Les palestiniens ont gagné le monopole du cœur avec leurs grands cœurs, ils se sont bien occupés des otages, ils les ont soignés et quelques-uns ont été libérés pour des raisons humanitaires, et ils ont promis de libérer les étrangers détenus sans contrepartie, bien loin des exactions israéliennes qui détruisent des blocs d’habitations civils, tuent sans distinction enfants, femmes, hommes, journalistes et vieux. 8000 morts déjà, 1500 disparus sous les décombres et un nombre phénoménal de blessés graves et légers. Depuis presque trois semaines, chaque jour se termine par des massacres à croire qu’ils veulent tous les liquider.
Sur le plan militaire, ils ont mis à terre le mythe de l’armée infaillible. Israël qui a vaincu trois armées arabes qui menaçaient son existence en six jours en 1967, peinent aujourd’hui à arrêter les roquettes. Même Tel-Aviv n’est pas épargné, le noyau administratif de l’entité sioniste est touché par des roquettes par intermittence. Des officiers pris en otages, des soldats à terre, 1500 morts. Trois semaines est le pays est presque paralysé. Trois semaines et au moins 120 000 Israéliens déplacés des environs de Gaza et de la frontière nord.
La roue tourne et cette fois, elle est clairement du côté palestinien. Le ballet des hauts dirigeants du bloc occidental, Amérique en tête, qui viennent visiter et apporter un soutien inconditionnel, est révélateur de l’angoisse de voir perdre un allié en Orient. Le président de la France Emmanuel Macron cherche même à créer une coalition visant à combattre le Hamas qui aurait cru cela un mois auparavant.
Dans les années 70, un grand responsable de l’armée israélienne se targuait de pouvoir occuper le Liban avec une unité musicale de l’armée et un peu d’infanterie. En 2006, ils ont enclenché une vaste incursion militaire au Liban après la prise d’otage de deux soldats par le Hizboallah. En 2023, plus de 200 otages pris par des militants de la résistance palestinienne, et durant trois semaines, ils n’ont pas encore pu faire une percée décisive dans le territoire de Gaza pour les libérer.
Israël est au bord du précipice n’est pas une image amplifiée.

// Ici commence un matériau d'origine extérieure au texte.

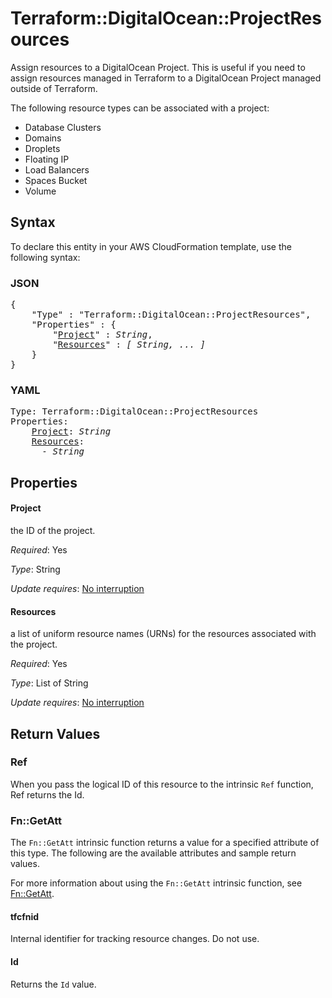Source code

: # Terraform::DigitalOcean::ProjectResources

Assign resources to a DigitalOcean Project. This is useful if you need to assign resources
managed in Terraform to a DigitalOcean Project managed outside of Terraform.

The following resource types can be associated with a project:

* Database Clusters
* Domains
* Droplets
* Floating IP
* Load Balancers
* Spaces Bucket
* Volume

## Syntax

To declare this entity in your AWS CloudFormation template, use the following syntax:

### JSON

<pre>
{
    "Type" : "Terraform::DigitalOcean::ProjectResources",
    "Properties" : {
        "<a href="#project" title="Project">Project</a>" : <i>String</i>,
        "<a href="#resources" title="Resources">Resources</a>" : <i>[ String, ... ]</i>
    }
}
</pre>

### YAML

<pre>
Type: Terraform::DigitalOcean::ProjectResources
Properties:
    <a href="#project" title="Project">Project</a>: <i>String</i>
    <a href="#resources" title="Resources">Resources</a>: <i>
      - String</i>
</pre>

## Properties

#### Project

the ID of the project.

_Required_: Yes

_Type_: String

_Update requires_: [No interruption](https://docs.aws.amazon.com/AWSCloudFormation/latest/UserGuide/using-cfn-updating-stacks-update-behaviors.html#update-no-interrupt)

#### Resources

a list of uniform resource names (URNs) for the resources associated with the project.

_Required_: Yes

_Type_: List of String

_Update requires_: [No interruption](https://docs.aws.amazon.com/AWSCloudFormation/latest/UserGuide/using-cfn-updating-stacks-update-behaviors.html#update-no-interrupt)

## Return Values

### Ref

When you pass the logical ID of this resource to the intrinsic `Ref` function, Ref returns the Id.

### Fn::GetAtt

The `Fn::GetAtt` intrinsic function returns a value for a specified attribute of this type. The following are the available attributes and sample return values.

For more information about using the `Fn::GetAtt` intrinsic function, see [Fn::GetAtt](https://docs.aws.amazon.com/AWSCloudFormation/latest/UserGuide/intrinsic-function-reference-getatt.html).

#### tfcfnid

Internal identifier for tracking resource changes. Do not use.

#### Id

Returns the <code>Id</code> value.

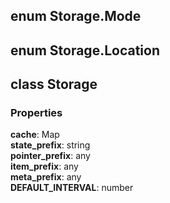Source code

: ## enum **Storage.Mode**

## enum **Storage.Location**

## class **Storage**
### Properties
**cache**: Map<br>
**state_prefix**: string<br>
**pointer_prefix**: any<br>
**item_prefix**: any<br>
**meta_prefix**: any<br>
**DEFAULT_INTERVAL**: number<br>


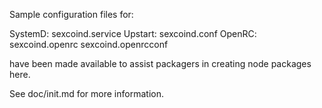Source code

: Sample configuration files for:

SystemD: sexcoind.service
Upstart: sexcoind.conf
OpenRC:  sexcoind.openrc
         sexcoind.openrcconf

have been made available to assist packagers in creating node packages here.

See doc/init.md for more information.
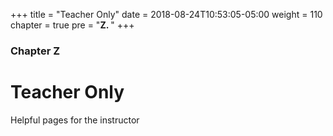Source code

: +++
title = "Teacher Only"
date = 2018-08-24T10:53:05-05:00
weight = 110
chapter = true
pre = "<b>Z. </b>"
+++

### Chapter Z

# Teacher Only

Helpful pages for the instructor
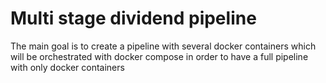 # Multi stage dividend pipeline

The main goal is to create a pipeline with several docker containers which will be orchestrated with docker compose in order to have a full pipeline with only docker containers
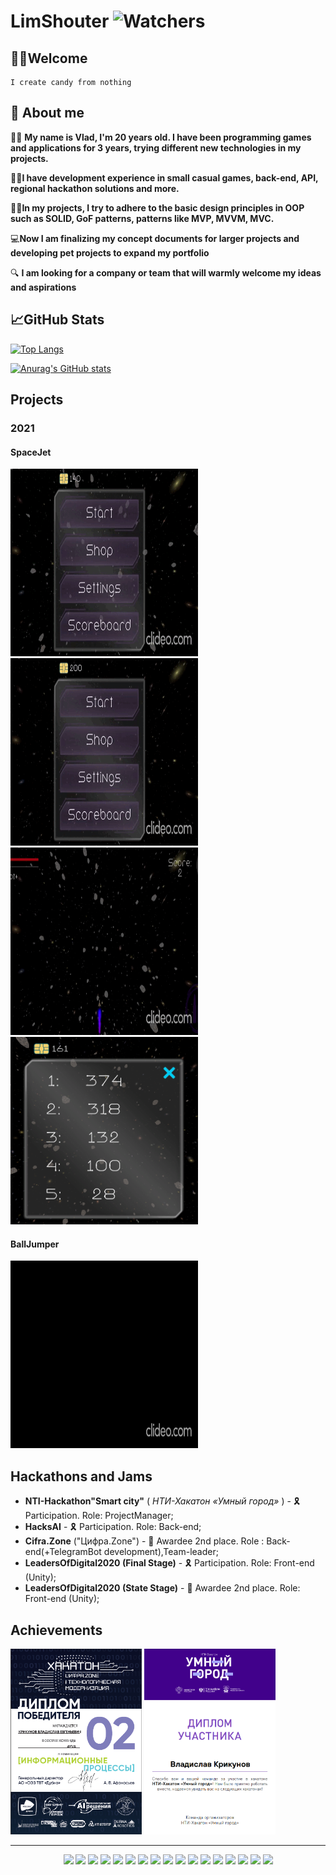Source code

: # LimShouter ![Watchers](https://komarev.com/ghpvc/?username=limshouter)

## 👋🏻Welcome

    I create candy from nothing

## 🥸 About me

🖖🏻 **My name is Vlad, I'm 20 years old. I have been programming games and applications for 3 years, trying different new
technologies in my projects.**

👌🏻**I have development experience in small casual games, back-end, API, regional hackathon solutions and more.**

🤌🏻**In my projects, I try to adhere to the basic design principles in OOP such as SOLID, GoF patterns, patterns like
MVP, MVVM, MVC.**

💻**Now I am finalizing my concept documents for larger projects and developing pet projects to expand my portfolio**

🔍 **I am looking for a company or team that will warmly welcome my ideas and aspirations**

## 📈GitHub Stats

[![Top Langs](https://github-readme-stats.vercel.app/api/top-langs/?username=Limshouter&layout=compact&theme=dracula)](https://github.com/anuraghazra/github-readme-stats)

[![Anurag's GitHub stats](https://github-readme-stats.vercel.app/api?username=LimShouter&show_icons=true&hide=stars&theme=dracula)](https://github.com/anuraghazra/github-readme-stats)

## Projects

### 2021

#### SpaceJet

<p>
<img src="SpaceJet_shop.gif" alt=""  style="height: 300px; width:300px;"/>
<img src="SpaceJet_main.gif" alt=""  style="height: 300px; width:300px;"/>
<img src="SpaceJet_gameplay.gif" alt=""  style="height: 300px; width:300px;"/>
<img src="SpaceJet_scoreboard.png" alt=""  style="height: 300px; width:300px;"/>
</p>

#### BallJumper

<p>
<img src="BallJumper.gif" alt=""  style="height: 300px; width:300px;"/>
</p>

## Hackathons and Jams

+ **NTI-Hackathon"Smart city"** ( *НТИ-Хакатон «Умный город»* ) - 🎗 Participation. Role: ProjectManager;
+ **HacksAI** - 🎗 Participation. Role: Back-end;
+ **Cifra.Zone** ("Цифра.Zone") - 🥈 Awardee 2nd place. Role : Back-end(+TelegramBot development),Team-leader;
+ **LeadersOfDigital2020 (Final Stage)** - 🎗 Participation. Role: Front-end (Unity);
+ **LeadersOfDigital2020 (State Stage)** - 🥈 Awardee 2nd place. Role: Front-end (Unity);

## Achievements

<p>
    <img src="Cifra.Zone.png" alt=""  style="height: 297px; width:210px;"/>
    <img src="NTI_SMartCity.png" alt="" style="height: 297px; width:210px;"/>
</p>

---
         
<center>

<img src="https://img.shields.io/badge/-C%23-green">
<a>
<img src="https://img.shields.io/badge/Unity-Addressable-red">   
<img src="https://img.shields.io/badge/Unity-AssetBundles-red">  
<img src="https://img.shields.io/badge/Unity-DoTween-red">       
<img src="https://img.shields.io/badge/Unity-UIToolkit-red">     
<img src="https://img.shields.io/badge/Unity-DOTS-red">          
<img src="https://img.shields.io/badge/Unity-Entitas-red">       
<img src="https://img.shields.io/badge/Unity-PostProcessing-red">
</a>
<a>
    <img src="https://img.shields.io/badge/Back--end-.NET6-blue">
    <img src="https://img.shields.io/badge/Back--end-EntityFramework-blue">
    <img src="https://img.shields.io/badge/Back--end-SQL-lightblue">
    <img src="https://img.shields.io/badge/Back--end-Docker-lightblue">
</a>
<a>
    <img src="https://img.shields.io/badge/SOLID-black">
    <img src="https://img.shields.io/badge/MVP-black">
    <img src="https://img.shields.io/badge/MVVM-black">
    <img src="https://img.shields.io/badge/MVC-black">
    <img src="https://img.shields.io/badge/GOF-black">
</a>
    
</center>






























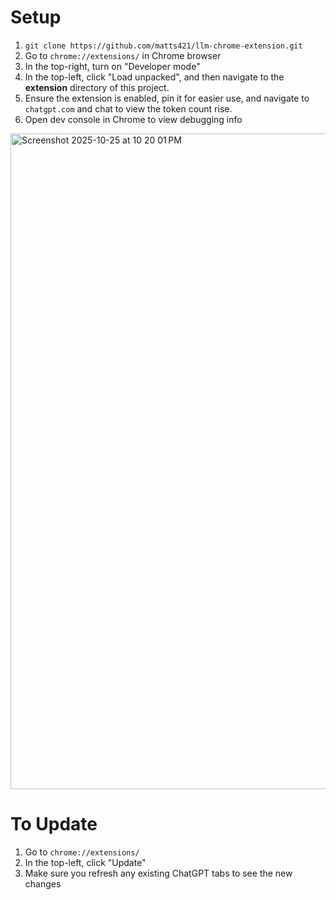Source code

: # Setup

1. `git clone https://github.com/matts421/llm-chrome-extension.git`
2. Go to `chrome://extensions/` in Chrome browser
3. In the top-right, turn on "Developer mode"
4. In the top-left, click "Load unpacked", and then navigate to the __extension__ directory of this project.
5. Ensure the extension is enabled, pin it for easier use, and navigate to `chatgpt.com` and chat to view the token count rise.
6. Open dev console in Chrome to view debugging info

<img width="1614" height="1049" alt="Screenshot 2025-10-25 at 10 20 01 PM" src="https://github.com/user-attachments/assets/e768559a-df97-4660-9b1c-e3d68b5d07dd" />


# To Update

1. Go to `chrome://extensions/`
2. In the top-left, click "Update"
3. Make sure you refresh any existing ChatGPT tabs to see the new changes
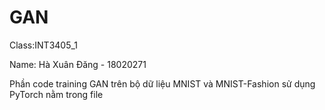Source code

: # GAN
Class:INT3405_1

Name: Hà Xuân Đăng - 18020271

Phần code training GAN trên bộ dữ liệu MNIST và MNIST-Fashion sử dụng PyTorch nằm trong file 
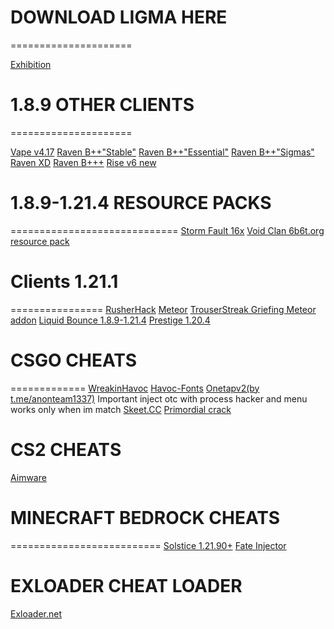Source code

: # DOWNLOAD LIGMA HERE
=====================

<a href="https://minesense.pub/download/Exhibition-Fixed.zip" class="fancy button">Exhibition</a>

# 1.8.9 OTHER CLIENTS
=====================

<a href="https://hackvshack.net/attachments/vape-zip.8474" class="fancy button">Vape v4.17</a>
<a href="https://cold-eu-agl-1.gofile.io/download/web/de466ee0-7eff-4a69-8bbb-73f7c5dce312/%5B1.8.9%5D%20BetterKeystrokes%20V-1.2.jar" class="fancy button">Raven B++"Stable"</a>
<a href="https://cold2.gofile.io/download/web/9606e579-e4cb-49f4-956c-77dcce56c1ea/Essential-forge_1-8-9.jar" class="fancy button">Raven B++"Essential"</a>
<a href="https://cold1.gofile.io/download/web/d48458a6-9eb8-455d-889a-44ca395205af/%5B1.8.9%5D%20BetterKeystrokes%20V-1.2.jar" class="fancy button">Raven B++"Sigmas"</a>
<a href="https://cold5.gofile.io/download/web/eefd6ad3-dd71-47a0-a0c7-32d4485b356a/raven-XD.jar" class="fancy button">Raven XD</a>
<a href="https://cold-eu-agl-1.gofile.io/download/web/f47a1c14-1519-400f-a750-90cbe9344464/Raven%20B%2B%2B%2B.jar" class="fancy button">Raven B+++</a>
<a href="store5.gofile.io/download/web/c6304268-f897-45a4-8102-b85474df782e/Rise v6 New.zip" class="fancy button">Rise v6 new</a>

# 1.8.9-1.21.4 RESOURCE PACKS
=============================
[Storm Fault 16x](https://pvprp.com/assets/packs/rh56/6867/zip/!%20%20%20%20%20%20%20%20%20%20%C2%A73StormFault%20%C2%A77[%C2%A7f16x%C2%A77]%20%C2%A78.zip?d=2025-06-30%2022:17:31)
[Void Clan 6b6t.org resource pack](https://cdn.discordapp.com/attachments/1378312929249726474/1378319108810084442/Dissolve.zip?ex=6863b833&is=686266b3&hm=e095d91e2b769eea7a99a8bd4c4efeecbbf2e124909a27b7ce4372e7d01a3da2&)

# Clients 1.21.1 
================
[RusherHack](https://hackvshack.net/attachments/rushercrack-2-0-jar-zip.8938/)
[Meteor](https://github.com/ManInMyVan/meteor-archive/raw/main/files/meteor-client/meteor-client-0.5.8.jar)
[TrouserStreak Griefing Meteor addon](https://cdn.discordapp.com/attachments/1372680636065910944/1372681068800643213/2trouser-streak-1.3.9-1.21.1.jar?ex=68644d5d&is=6862fbdd&hm=effec50b7dd68105df7ee5ca0c69fae3ef9f1cf0c16d75db3d14ed6eafc84f24&)
[Liquid Bounce 1.8.9-1.21.4](https://liquidbounce.net/)
[Prestige 1.20.4](https://hackvshack.net/attachments/prestige-libs-zip.9196/)

# CSGO CHEATS
=============
[WreakinHavoc](https://hackvshack.net/attachments/wreakhavoc_online-zip.6629/)
[Havoc-Fonts](https://hackvshack.net/attachments/fonts-zip.6635/)
[Onetapv2(by t.me/anonteam1337)](https://cold5.gofile.io/download/web/b576a615-7729-4879-ade0-e931f971f8c1/otc%20csgo.dll) Important inject otc with process hacker and menu works only when im match
[Skeet.CC](https://gamesense.live/download)
[Primordial crack](https://hackvshack.net/attachments/primordial-zip.8415/)
# CS2 CHEATS
[Aimware](https://cold4.gofile.io/download/web/bb5a5e1f-c603-494b-a473-c8f7847f9fc9/Aimware.zip)

# MINECRAFT BEDROCK CHEATS
==========================
[Solstice 1.21.90+](https://cold-eu-agl-1.gofile.io/download/web/d6514642-e66b-4f59-9700-a57c4ddb4b58/Solstice.dll)
[Fate Injector](https://github.com/fligger/FateInjector/releases/download/1.0/FateInjector.exe)
# EXLOADER CHEAT LOADER
[Exloader.net](https://data.exloader.net/ExLoader_Installer.exe)
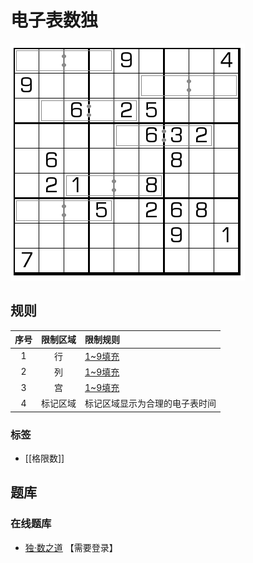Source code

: # 电子表数独

![题](../../../images/sudoku/电子表数独.png)

## 规则

| 序号  | 限制区域 | 限制规则            |
|:---:|:----:|:----------------|
|  1  |  行   | [1~9填充]         |
|  2  |  列   | [1~9填充]         |
|  3  |  宫   | [1~9填充]         |
|  4  | 标记区域 | 标记区域显示为合理的电子表时间 |

### 标签

- [[格限数]]

## 题库

### 在线题库

- [独·数之道](http://www.sudokufans.org.cn/lx/game.index.php?type=clk2) 【需要登录】

[1~9填充]: ../../../rules.md#1to9填充

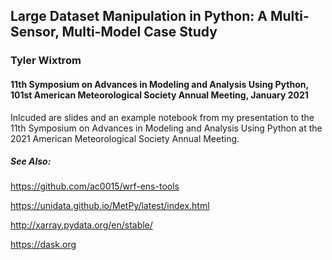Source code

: ## Large Dataset Manipulation in Python: A Multi-Sensor, Multi-Model Case Study
### Tyler Wixtrom
#### 11th Symposium on Advances in Modeling and Analysis Using Python, 101st American Meteorological Society Annual Meeting, January 2021

Inlcuded are slides and an example notebook from my presentation to the 11th Symposium on Advances in Modeling and Analysis Using Python at the 2021 American Meteorological Society Annual Meeting.

##### See Also:
https://github.com/ac0015/wrf-ens-tools

https://unidata.github.io/MetPy/latest/index.html

http://xarray.pydata.org/en/stable/

https://dask.org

Dans les précédents conflits, le front interne demeurait indemne et sans risque d’embrasement, maintenant presque toute Israël vit dans la crainte et au rythme des sirènes de sécurité. La peur vient du sud, du nord et de l’est, de partout. Les roquettes semblent ne pas avoir de limites. Il faut constamment être à côté des abris. Beaucoup de binationaux ont choisi d’autres cieux provisoirement mais ils pourraient bien rester indéfiniment.
Les palestiniens ne sont pas les indiens d’Amérique. Ils sont porteurs d’une civilisation millénaire, et d’une détermination sans failles. L’hécatombe des têtes qui s’écrasent sous les gravats des bâtiments détruits par les bombes étasuniennes données gracieusement à l’armée de Tsahal, pourraient bien encore donner lieu à une légitimation d’une résistance encore plus féroce.
A présent, il est dans l’intérêt d’Israël d’œuvrer pour mettre en place un Etat palestinien rapidement et pleinement souverain pour le peuple palestinien, mais j’ai bien peur qu’il soit déjà trop tard.